豪州の日本研究センター専門家は10年前に自給率政策の問題点を論破していた!

 こうした政策は「食料の安定的な供給」という食安保の政策目標と合致しない。また、高価格を維持して兼業農家の農業所得を支援することは、長期的に日本農業の競争力を減退させ、国内の食料供給力を減少させることにつながる。政策当局は、食安保の代償として、安定価格、安定した農業所得が不可欠というが誰の利害になっているのだろうか。消費者は明らかに被害を受けている。彼らにとって安定価格より低価格のほうがずっと重要である。食品流通、加工、輸出業者は、国際価格と連動しない価格から経営的な打撃を受ける。高い仕入原価に耐え切れず、これらの業者は海外に拠点を移動し、日本に再輸出せざるを得ない。日本の雇用や資本を海外に流出する結果を招いている。

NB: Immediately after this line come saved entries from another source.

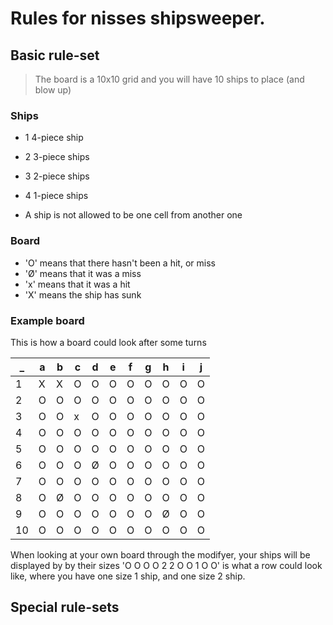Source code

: # Rules for nisses shipsweeper.

## Basic rule-set

>The board is a 10x10 grid and you will have 10 ships to place (and blow up)

### Ships
- 1 4-piece ship
- 2 3-piece ships
- 3 2-piece ships
- 4 1-piece ships

- A ship is not allowed to be one cell from another one
### Board
- 'O' means that there hasn't been a hit, or miss
- 'Ø' means that it was a miss
- 'x' means that it was a hit
- 'X' means the ship has sunk
### Example board  
This is how a board could look after some turns  

 _ | a | b | c | d | e | f | g | h | i | j  
---|---|---|---|---|---|---|---|---|---|---
1 | X | X | O | O | O | O | O | O | O | O  
2 | O | O | O | O | O | O | O | O | O | O  
3 | O | O | x | O | O | O | O | O | O | O  
4 | O | O | O | O | O | O | O | O | O | O  
5 | O | O | O | O | O | O | O | O | O | O  
6 | O | O | O | Ø | O | O | O | O | O | O  
7 | O | O | O | O | O | O | O | O | O | O  
8 | O | Ø | O | O | O | O | O | O | O | O  
9 | O | O | O | O | O | O | O | Ø | O | O  
10| O | O | O | O | O | O | O | O | O | O  

When looking at your own board through the modifyer, your ships will be displayed by by their sizes
'O O O O 2 2 O O 1 O O' is what a row could look like, where you have one size 1 ship, and one size 2 ship. 

## Special rule-sets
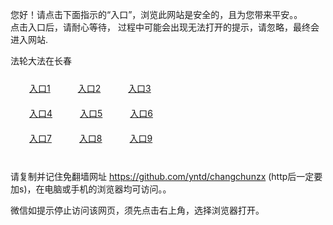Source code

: 您好！请点击下面指示的“入口”，浏览此网站是安全的，且为您带来平安。。 <br/>
点击入口后，请耐心等待， 过程中可能会出现无法打开的提示，请忽略，最终会进入网站. </br>

法轮大法在长春<br/>
<div style="padding:10px"><a style="margin:20px" target="_blank" href="https://d1rx6nfhcs8qjk.cloudfront.net/2Qpsp?nhnqh" id="ccLink1" rel="nofollow">入口1</a> <a target="_blank" style="margin:20px" href="https://d23o6mhw7u05tx.cloudfront.net/2Qpsp?ctvoq" id="ccLink2" rel="nofollow">入口2</a> <a style="margin:20px" target="_blank" href="https://dg4gk6r1z0cn0.cloudfront.net/2Qpsp?vvfziyn" id="ccLink3" rel="nofollow">入口3</a></div>

<div style="padding:10px" ><a style="margin:20px" target="_blank" href="https://d1rx6nfhcs8qjk.cloudfront.net/2Qpsp?nhnqh" id="ccLink4" rel="nofollow">入口4</a> <a style="margin:20px" href="https://d23o6mhw7u05tx.cloudfront.net/2Qpsp?ctvoq" target="_blank" id="ccLink5" rel="nofollow">入口5</a> <a style="margin:20px" href="https://dg4gk6r1z0cn0.cloudfront.net/2Qpsp?vvfziyn" target="_blank" id="ccLink6" rel="nofollow">入口6</a></div>

<div style="padding:10px"><a style="margin:20px" target="_blank" href="https://d1rx6nfhcs8qjk.cloudfront.net/2Qpsp?nhnqh" id="ccLink7" rel="nofollow">入口7</a> <a style="margin:20px" href="https://d23o6mhw7u05tx.cloudfront.net/2Qpsp?ctvoq" target="_blank" id="ccLink8" rel="nofollow">入口8</a> <a style="margin:20px" target="_blank" href="https://dg4gk6r1z0cn0.cloudfront.net/2Qpsp?vvfziyn" id="ccLink9" rel="nofollow">入口9</a></div>

<br/>



请复制并记住免翻墙网址 https://github.com/yntd/changchunzx (http后一定要加s)，在电脑或手机的浏览器均可访问。。<br/>

微信如提示停止访问该网页，须先点击右上角，选择浏览器打开。
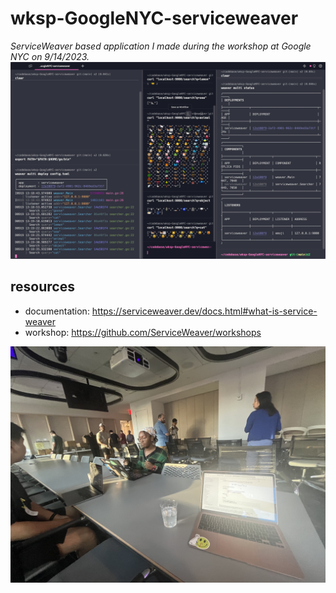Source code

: # wksp-GoogleNYC-serviceweaver
*ServiceWeaver based application I made during the workshop at Google NYC on 9/14/2023.*
![alt text](images/process.jpg)

## resources
+ documentation: https://serviceweaver.dev/docs.html#what-is-service-weaver
+ workshop: https://github.com/ServiceWeaver/workshops

![alt text](images/IMG_9060.jpg)

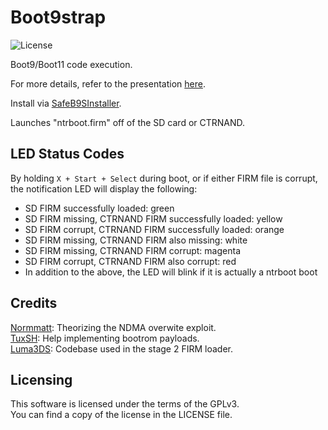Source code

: # Boot9strap

![License](https://img.shields.io/badge/License-GPLv3-blue.svg)

Boot9/Boot11 code execution.

For more details, refer to the presentation [here](https://sciresm.github.io/33-and-a-half-c3/).

Install via [SafeB9SInstaller](https://github.com/d0k3/SafeB9SInstaller).

Launches "ntrboot.firm" off of the SD card or CTRNAND.

## LED Status Codes
By holding `X + Start + Select` during boot, or if either FIRM file is corrupt, the notification LED will display the following:
- SD FIRM successfully loaded: green
- SD FIRM missing, CTRNAND FIRM successfully loaded: yellow
- SD FIRM corrupt, CTRNAND FIRM successfully loaded: orange
- SD FIRM missing, CTRNAND FIRM also missing: white
- SD FIRM missing, CTRNAND FIRM corrupt: magenta
- SD FIRM corrupt, CTRNAND FIRM also corrupt: red
- In addition to the above, the LED will blink if it is actually a ntrboot boot

## Credits

[Normmatt](https://github.com/Normmatt): Theorizing the NDMA overwite exploit.    
[TuxSH](https://github.com/TuxSH): Help implementing bootrom payloads.    
[Luma3DS](https://github.com/AuroraWright/Luma3DS): Codebase used in the stage 2 FIRM loader.    

## Licensing

This software is licensed under the terms of the GPLv3.  
You can find a copy of the license in the LICENSE file.
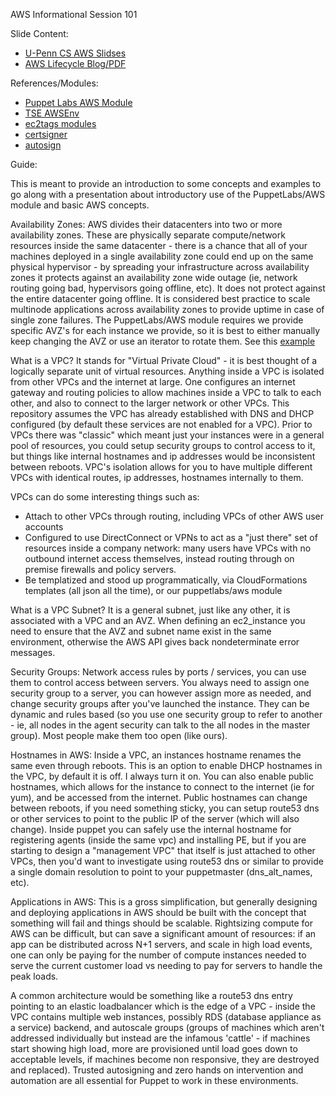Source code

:AWS Informational Session 101

Slide Content:
- [U-Penn CS AWS Slidses](http://www.cis.upenn.edu/~nets212/slides/05-CloudBasics.ppt)
- [AWS Lifecycle Blog/PDF](https://puppetlabs.com/blog/making-life-puppet-and-aws-or-other-cloud-services-easier)

References/Modules:
- [Puppet Labs AWS Module](https://github.com/puppetlabs/puppetlabs-aws)
- [TSE AWSEnv](https://github.com/puppetlabs/tse-module-awsenv)
- [ec2tags modules](https://github.com/mrzarquon/puppet-ec2tags)
- [certsigner](https://github.com/mrzarquon/mrzarquon-certsigner)
- [autosign](https://github.com/danieldreier/puppet-autosign)

Guide:

This is meant to provide an introduction to some concepts and examples to go along with a presentation about introductory use of the PuppetLabs/AWS module and basic AWS concepts.

Availability Zones:
AWS divides their datacenters into two or more availability zones. These are physically separate compute/network resources inside the same datacenter - there is a chance that all of your machines deployed in a single availability zone could end up on the same physical hypervisor - by spreading your infrastructure across availability zones it protects against an availability zone wide outage (ie, network routing going bad, hypervisors going offline, etc). It does not protect against the entire datacenter going offline. It is considered best practice to scale multinode applications across availability zones to provide uptime in case of single zone failures. The PuppetLabs/AWS module requires we provide specific AVZ's for each instance we provide, so it is best to either manually keep changing the AVZ or use an iterator to rotate them. See this [example](https://github.com/puppetlabs/puppetlabs-aws/blob/master/examples/distribute-across-az/init.pp)

What is a VPC?
It stands for "Virtual Private Cloud" - it is best thought of a logically separate unit of virtual resources. Anything inside a VPC is isolated from other VPCs and the internet at large. One configures an internet gateway and routing policies to allow machines inside a VPC to talk to each other, and also to connect to the larger network or other VPCs. This repository assumes the VPC has already established with DNS and DHCP configured (by default these services are not enabled for a VPC). Prior to VPCs there was "classic" which meant just your instances were in a general pool of resources, you could setup security groups to control access to it, but things like internal hostnames and ip addresses would be inconsistent between reboots. VPC's isolation allows for you to have multiple different VPCs with identical routes, ip addresses, hostnames internally to them.

VPCs can do some interesting things such as:
 - Attach to other VPCs through routing, including VPCs of other AWS user accounts
 - Configured to use DirectConnect or VPNs to act as a "just there" set of resources inside a company network: many users have VPCs with no outbound internet access themselves, instead routing through on premise firewalls and policy servers.
 - Be templatized and stood up programmatically, via CloudFormations templates (all json all the time), or our puppetlabs/aws module

What is a VPC Subnet?
It is a general subnet, just like any other, it is associated with a VPC and an AVZ. When defining an ec2_instance you need to ensure that the AVZ and subnet name exist in the same environment, otherwise the AWS API gives back nondeterminate error messages.

Security Groups:
Network access rules by ports / services, you can use them to control access between servers. You always need to assign one security group to a server, you can however assign more as needed, and change security groups after you've launched the instance. They can be dynamic and rules based (so you use one security group to refer to another - ie, all nodes in the agent security can talk to the all nodes in the master group). Most people make them too open (like ours).

Hostnames in AWS:
Inside a VPC, an instances hostname renames the same even through reboots. This is an option to enable DHCP hostnames in the VPC, by default it is off. I always turn it on. You can also enable public hostnames, which allows for the instance to connect to the internet (ie for yum), and be accessed from the internet. Public hostnames can change between reboots, if you need something sticky, you can setup route53 dns or other services to point to the public IP of the server (which will also change). Inside puppet you can safely use the internal hostname for registering agents (inside the same vpc) and installing PE, but if you are starting to design a "management VPC" that itself is just attached to other VPCs, then you'd want to investigate using route53 dns or similar to provide a single domain resolution to point to your puppetmaster (dns_alt_names, etc).

Applications in AWS:
This is a gross simplification, but generally designing and deploying applications in AWS should be built with the concept that something will fail and things should be scalable. Rightsizing compute for AWS can be difficult, but can save a significant amount of resources: if an app can be distributed across N+1 servers, and scale in high load events, one can only be paying for the number of compute instances needed to serve the current customer load vs needing to pay for servers to handle the peak loads.

A common architecture would be something like a route53 dns entry pointing to an elastic loadbalancer which is the edge of a VPC - inside the VPC contains multiple web instances, possibly RDS (database appliance as a service) backend, and autoscale groups (groups of machines which aren't addressed individually but instead are the infamous 'cattle' - if machines start showing high load, more are provisioned until load goes down to acceptable levels, if machines become non responsive, they are destroyed and replaced). Trusted autosigning and zero hands on intervention and automation are all essential for Puppet to work in these environments.
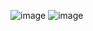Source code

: ![image](https://github.com/saem10/Flutter_project/assets/113634540/8ad6a9a7-9674-42c0-908c-a0933064ae93)
![image](https://github.com/saem10/Flutter_project/assets/113634540/6faec255-f566-43f0-97e1-9848eb99703a)
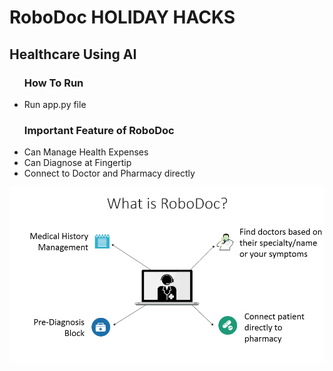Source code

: # RoboDoc HOLIDAY HACKS

## Healthcare Using AI

<ul><h3>How To Run</h3>
<li>Run app.py file</li>
</ul>

<ul><h3>Important Feature of RoboDoc</h3>
<li>Can Manage Health Expenses</li>
<li>Can Diagnose at Fingertip</li>
<li>Connect to Doctor and Pharmacy directly</li>
</ul>


<img src="2.png"/>
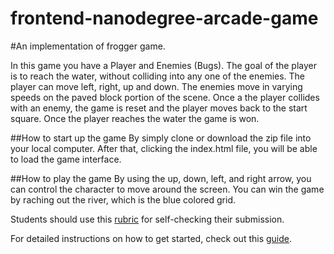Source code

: frontend-nanodegree-arcade-game
===============================

#An implementation of frogger game.

In this game you have a Player and Enemies (Bugs). The goal of the player is to reach the water, without colliding into any one of the enemies. The player can move left, right, up and down. The enemies move in varying speeds on the paved block portion of the scene. Once a the player collides with an enemy, the game is reset and the player moves back to the start square. Once the player reaches the water the game is won.

##How to start up the game
By simply clone or download the zip file into your local computer. After that, clicking the index.html file, you will be able to load the game interface.

##How to play the game
By using the up, down, left, and right arrow, you can control the character to move around the screen. You can win the game by raching out the river, which is the blue colored grid.


Students should use this [rubric](https://www.udacity.com/course/viewer/#!/c-nd001/l-2696458597/m-2687128535) for self-checking their submission.

For detailed instructions on how to get started, check out this [guide](https://docs.google.com/document/d/1v01aScPjSWCCWQLIpFqvg3-vXLH2e8_SZQKC8jNO0Dc/pub?embedded=true).
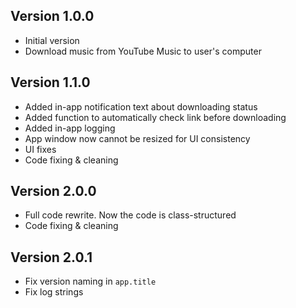 ## Version 1.0.0
- Initial version
- Download music from YouTube Music to user's computer

## Version 1.1.0
- Added in-app notification text about downloading status
- Added function to automatically check link before downloading
- Added in-app logging
- App window now cannot be resized for UI consistency
- UI fixes
- Code fixing & cleaning

## Version 2.0.0
- Full code rewrite. Now the code is class-structured
- Code fixing & cleaning

## Version 2.0.1
- Fix version naming in `app.title`
- Fix log strings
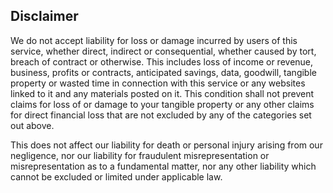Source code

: <h2 class="legend">Disclaimer</h2>
We do not accept liability for loss or damage incurred by users of this service, whether direct, indirect or consequential, whether caused by tort, breach of contract or otherwise. This includes loss of income or revenue, business, profits or contracts, anticipated savings, data, goodwill, tangible property or wasted time in connection with this service or any websites linked to it and any materials posted on it. This condition shall not prevent claims for loss of or damage to your tangible property or any other claims for direct financial loss that are not excluded by any of the categories set out above.

This does not affect our liability for death or personal injury arising from our negligence, nor our liability for fraudulent misrepresentation or misrepresentation as to a fundamental matter, nor any other liability which cannot be excluded or limited under applicable law.
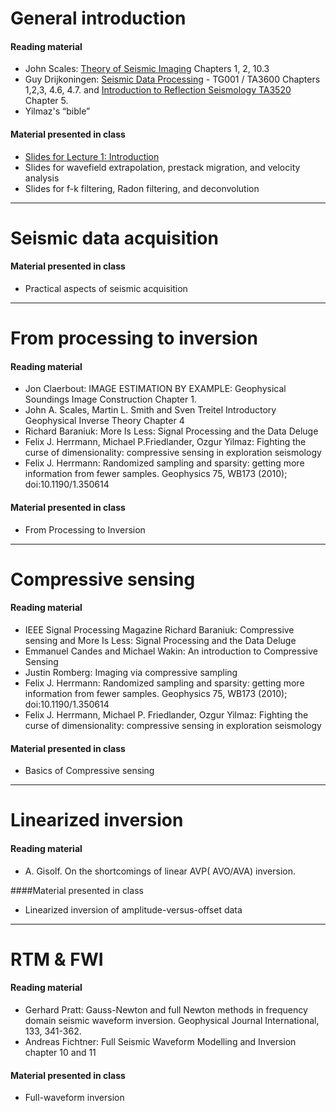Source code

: # General introduction

#### Reading material

- John Scales: [Theory of Seismic Imaging](https://www.dropbox.com/s/cdt8ndqy3fnvqpf/imaging_scales.pdf?dl=0) Chapters 1, 2, 10.3
- Guy Drijkoningen: [Seismic Data Processing](https://www.dropbox.com/s/x7sng1s982484o0/SeismicProcessing2%28tg001_ta3600%29.pdf?dl=0) - TG001 / TA3600 Chapters 1,2,3, 4.6, 4.7. and [Introduction to Reflection Seismology TA3520](https://www.dropbox.com/s/hgheb1u1rrflzpk/IntroductionreflectionSeismology%28ta3520%29.pdf?dl=0) Chapter 5.
- Yilmaz's “bible”

#### Material presented in class

- [Slides for Lecture 1: Introduction](https://www.dropbox.com/s/5e4mn6zhq4jn6fr/1-Exploration_Seismology.pdf?dl=0)
- Slides for wavefield extrapolation, prestack migration, and velocity analysis
- Slides for f-k filtering, Radon filtering, and deconvolution

*** 

# Seismic data acquisition

#### Material presented in class

- Practical aspects of seismic acquisition

***

# From processing to inversion

#### Reading material

- Jon Claerbout: IMAGE ESTIMATION BY EXAMPLE: Geophysical Soundings Image Construction Chapter 1.
- John A. Scales, Martin L. Smith and Sven Treitel Introductory Geophysical Inverse Theory Chapter 4
- Richard Baraniuk: More Is Less: Signal Processing and the Data Deluge
- Felix J. Herrmann, Michael P.Friedlander, Ozgur Yilmaz: Fighting the curse of dimensionality: compressive sensing in exploration seismology
- Felix J. Herrmann: Randomized sampling and sparsity: getting more information from fewer samples. Geophysics 75, WB173 (2010); doi:10.1190/1.350614

#### Material presented in class

- From Processing to Inversion

*** 

# Compressive sensing

#### Reading material

- IEEE Signal Processing Magazine Richard Baraniuk: Compressive sensing and More Is Less: Signal Processing and the Data Deluge
- Emmanuel Candes and Michael Wakin: An introduction to Compressive Sensing
- Justin Romberg: Imaging via compressive sampling
- Felix J. Herrmann: Randomized sampling and sparsity: getting more information from fewer samples. Geophysics 75, WB173 (2010); doi:10.1190/1.350614
- Felix J. Herrmann, Michael P. Friedlander, Ozgur Yilmaz: Fighting the curse of dimensionality: compressive sensing in exploration seismology

#### Material presented in class

- Basics of Compressive sensing

***

# Linearized inversion 

#### Reading material

- A. Gisolf. On the shortcomings of linear AVP( AVO/AVA) inversion.

####Material presented in class

- Linearized inversion of amplitude-versus-offset data

***

# RTM & FWI


#### Reading material

- Gerhard Pratt: Gauss-Newton and full Newton methods in frequency domain seismic waveform inversion. Geophysical Journal International, 133, 341-362.
- Andreas Fichtner: Full Seismic Waveform Modelling and Inversion chapter 10 and 11

#### Material presented in class

- Full-waveform inversion

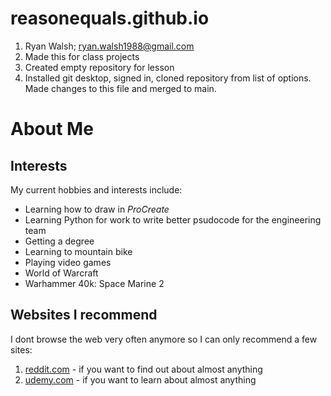 # reasonequals.github.io
1. Ryan Walsh; ryan.walsh1988@gmail.com
2. Made this for class projects
3. Created empty repository for lesson
4. Installed git desktop, signed in, cloned repository from list of options. Made changes to this file and merged to main.

# About Me

## Interests

My current hobbies and interests include:

* Learning how to draw in _ProCreate_
* Learning Python for work to write better psudocode for the engineering team
* Getting a degree
* Learning to mountain bike
* Playing video games
 * World of Warcraft
 * Warhammer 40k: Space Marine 2

## Websites I recommend

I dont browse the web very often anymore so I can only recommend a few sites:

1. [reddit.com](reddit.com) - if you want to find out about almost anything
2. [udemy.com](udemy.com) - if you want to learn about almost anything
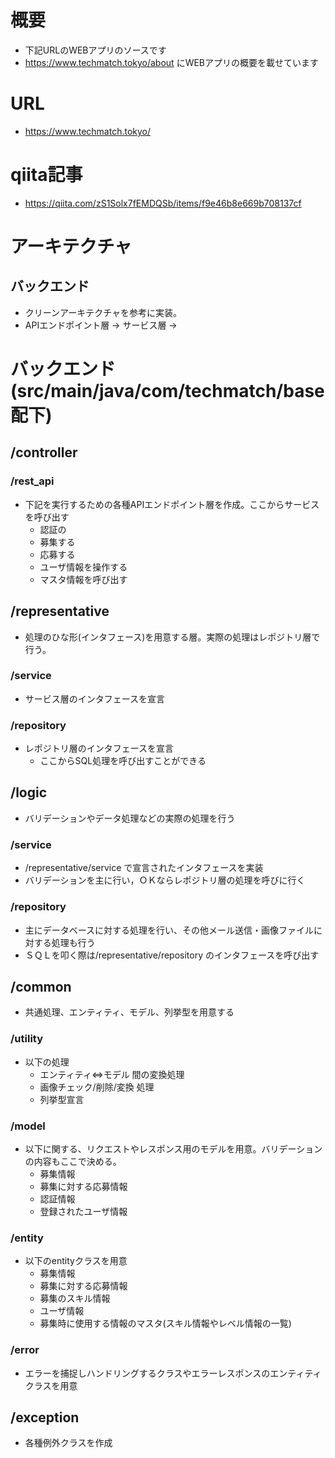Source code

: # 概要
* 下記URLのWEBアプリのソースです
* https://www.techmatch.tokyo/about にWEBアプリの概要を載せています

# URL
* https://www.techmatch.tokyo/

# qiita記事
* https://qiita.com/zS1Solx7fEMDQSb/items/f9e46b8e669b708137cf

#  アーキテクチャ
## バックエンド
* クリーンアーキテクチャを参考に実装。
* APIエンドポイント層 -> サービス層 ->

# バックエンド(src/main/java/com/techmatch/base 配下)
## /controller
### /rest_api
* 下記を実行するための各種APIエンドポイント層を作成。ここからサービスを呼び出す
  * 認証の
  * 募集する
  * 応募する
  * ユーザ情報を操作する
  * マスタ情報を呼び出す

## /representative
* 処理のひな形(インタフェース)を用意する層。実際の処理はレポジトリ層で行う。

### /service
* サービス層のインタフェースを宣言

### /repository
* レポジトリ層のインタフェースを宣言
  * ここからSQL処理を呼び出すことができる

## /logic
* バリデーションやデータ処理などの実際の処理を行う
### /service
* /representative/service で宣言されたインタフェースを実装
* バリデーションを主に行い，ＯＫならレポジトリ層の処理を呼びに行く
### /repository
* 主にデータベースに対する処理を行い、その他メール送信・画像ファイルに対する処理も行う
* ＳＱＬを叩く際は/representative/repository のインタフェースを呼び出す

## /common
* 共通処理、エンティティ、モデル、列挙型を用意する
### /utility
* 以下の処理
  * エンティティ⇔モデル 間の変換処理
  * 画像チェック/削除/変換 処理
  * 列挙型宣言

### /model
* 以下に関する、リクエストやレスポンス用のモデルを用意。バリデーションの内容もここで決める。
  * 募集情報
  * 募集に対する応募情報
  * 認証情報
  * 登録されたユーザ情報

### /entity
* 以下のentityクラスを用意
  * 募集情報
  * 募集に対する応募情報
  * 募集のスキル情報
  * ユーザ情報
  * 募集時に使用する情報のマスタ(スキル情報やレベル情報の一覧)

### /error
* エラーを捕捉しハンドリングするクラスやエラーレスポンスのエンティティクラスを用意

## /exception
* 各種例外クラスを作成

 農家ですら、彼らを保護するために設計された政策から多くを得ていない。専業農家の収入は国民の平均所得よりも若干高いが、長期的には減少している。安定価格は、安定した農業収入を保証するわけではない。農場の力量によって生産量は上下するのに価格の変動が抑えられていては、専業農家はより事業的、効率的な農業を実践しようとするモチベーションが起きない。兼業農家は低い農地の固定資産税率とリターンの大きい減反・転作奨励金から利益を得ることができるかもしれないが、専業農家が得るものは少ない。兼業農家の国策により底上げされた農業収入は、専業農家にとって高い地代を意味する。高い地代は生産費を上げ、収益を低下させる。兼業農家には有益な状況かもしれないが、規模を拡大したい農場や新規に参入したい事業者にとっては大きな資本障壁になっている。こうした中、事業的農家の多くは、規模拡大と技術革新の力をもっと発揮したいと考えている。彼らは現状の過保護な政策ではなく、より競争原理が強化される政策を歓迎するだろう。

 以上から、日本の食安保政策から生じる被害は、消費者、食品業界、専業農家、経済全般が受ける便益を明らかに上回っていることがわかる。

 真の食安保を達成するには、常に変化する国内外の環境に適応できる農業の産業化が必須だ。これには、現実的な農地価格と事業の撤退コストが必要条件になる。農産業が競争力をつけるには、専業農家がもっとビジネスの面で動機付けを得られるように政策転換しければならない。さもなければ農業は産業として縮小し、消滅することを支持していることになる。政策適合が遅れれば遅れるほど、挽回は困難になる。農業の衰退は、農林水産省、農協、地方選出の政治家といった農政(農業予算)の利害集団がより幅広い利益を受けとるものの、最終的には彼らの権力を弱める。つまり、利害集団を含む全関係者にとって、より効率的で力強い農産業に移行した方が今のままの継続的な衰退より好ましいはずだ。